With regard to this aspect, implementations of the disclosure may include one or more of the following optional features. In some implementations, the known intents are a subset of a plurality of known intents stored in a training dataset, where the training dataset includes a plurality of utterance-intent pairs of a particular domain. In some implementations, the few-shot example is selected from a few-shot pool that includes a subset of a training dataset, where the training dataset includes a plurality of utterance-intent pairs of a particular domain. In some implementations, the updated list of known intents are to be inserted into the prompt. In some implementations, a server in a call center is to obtain the updated list of known intents and is to generate a response to a caller based on the updated list of known intents and an utterance of the caller.

The various embodiments further can be implemented in a wide variety of operating environments, which in some cases can include one or more user computers, computing devices or processing devices that can be used to operate any of a number of applications. In some implementations, user or client devices include any of a number of computers, such as desktop, laptop or tablet computers running a standard operating system, as well as cellular (mobile), wireless and handheld devices running mobile software and capable of supporting a number of networking and messaging protocols, and such a system also includes a number of workstations running any of a variety of commercially available operating systems and other known applications for purposes such as development and database management. In some implementations, these devices also include other electronic devices, such as dummy terminals, thin-clients, gaming systems and other devices capable of communicating via a network, and virtual devices such as virtual machines, hypervisors, software containers utilizing operating-system level virtualization and other virtual devices or non-virtual devices supporting virtualization capable of communicating via a network.

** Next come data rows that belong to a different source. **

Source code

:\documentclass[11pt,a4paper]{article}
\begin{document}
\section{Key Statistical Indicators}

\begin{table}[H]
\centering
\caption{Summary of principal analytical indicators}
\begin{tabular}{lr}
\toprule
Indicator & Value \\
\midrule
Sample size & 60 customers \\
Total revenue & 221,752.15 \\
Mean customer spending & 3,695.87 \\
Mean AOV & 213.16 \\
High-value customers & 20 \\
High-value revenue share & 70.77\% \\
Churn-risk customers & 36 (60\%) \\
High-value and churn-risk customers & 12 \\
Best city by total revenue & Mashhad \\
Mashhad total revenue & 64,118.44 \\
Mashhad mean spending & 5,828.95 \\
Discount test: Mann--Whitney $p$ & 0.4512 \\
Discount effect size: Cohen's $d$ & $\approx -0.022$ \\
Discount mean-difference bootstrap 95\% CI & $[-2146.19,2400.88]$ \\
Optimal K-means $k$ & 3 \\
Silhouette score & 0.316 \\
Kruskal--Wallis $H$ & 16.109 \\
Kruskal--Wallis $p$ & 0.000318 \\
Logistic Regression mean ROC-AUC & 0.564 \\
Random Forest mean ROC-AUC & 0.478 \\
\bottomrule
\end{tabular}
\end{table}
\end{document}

In some implementations, a system utilizes at least one network that would be familiar to those skilled in the art for supporting communications using any of a variety of commercially available protocols, such as Transmission Control Protocol/Internet Protocol (“TCP/IP”), User Datagram Protocol (“UDP”), protocols operating in various layers of the Open System Interconnection (“OSI”) model, File Transfer Protocol (“FTP”), Universal Plug and Play (“UpnP”), Network File System (“NFS”), Common Internet File System (“CIFS”) and other protocols. The network, in an embodiment, is a local area network, a wide-area network, a virtual private network, the Internet, an intranet, an extranet, a public switched telephone network, an infrared network, a wireless network, a satellite network, and any combination thereof. In some implementations, a connection-oriented protocol is used to communicate between network endpoints such that the connection-oriented protocol (sometimes called a connection-based protocol) is capable of transmitting data in an ordered stream. In some implementations, a connection-oriented protocol can be reliable or unreliable. For example, the TCP protocol is a reliable connection-oriented protocol. Asynchronous Transfer Mode (“ATM”) and Frame Relay are unreliable connection-oriented protocols. Connection-oriented protocols are in contrast to packet-oriented protocols such as UDP that transmit packets without a guaranteed ordering.

In some implementations, the system utilizes a web server that runs one or more of a variety of server or mid-tier applications, including Hypertext Transfer Protocol (“HTTP”) servers, FTP servers, Common Gateway Interface (“CGI”) servers, data servers, Java servers, Apache servers, and business application servers. In some implementations, the one or more servers are also capable of executing programs or scripts in response to requests from user devices, such as by executing one or more web applications that are implemented as one or more scripts or programs written in any programming language, such as Java®, C, C# or C++, or any scripting language, such as Ruby, PHP, Perl, Python or TCL, as well as combinations thereof. In some implementations, the one or more servers also include database servers, including without limitation those commercially available from Oracle®, Microsoft®, Sybase®, and IBM® as well as open-source servers such as MySQL, Postgres, SQLite, MongoDB, and any other server capable of storing, retrieving, and accessing structured or unstructured data. In some implementations, a database server includes table-based servers, document-based servers, unstructured servers, relational servers, non-relational servers, or combinations of these and/or other database servers.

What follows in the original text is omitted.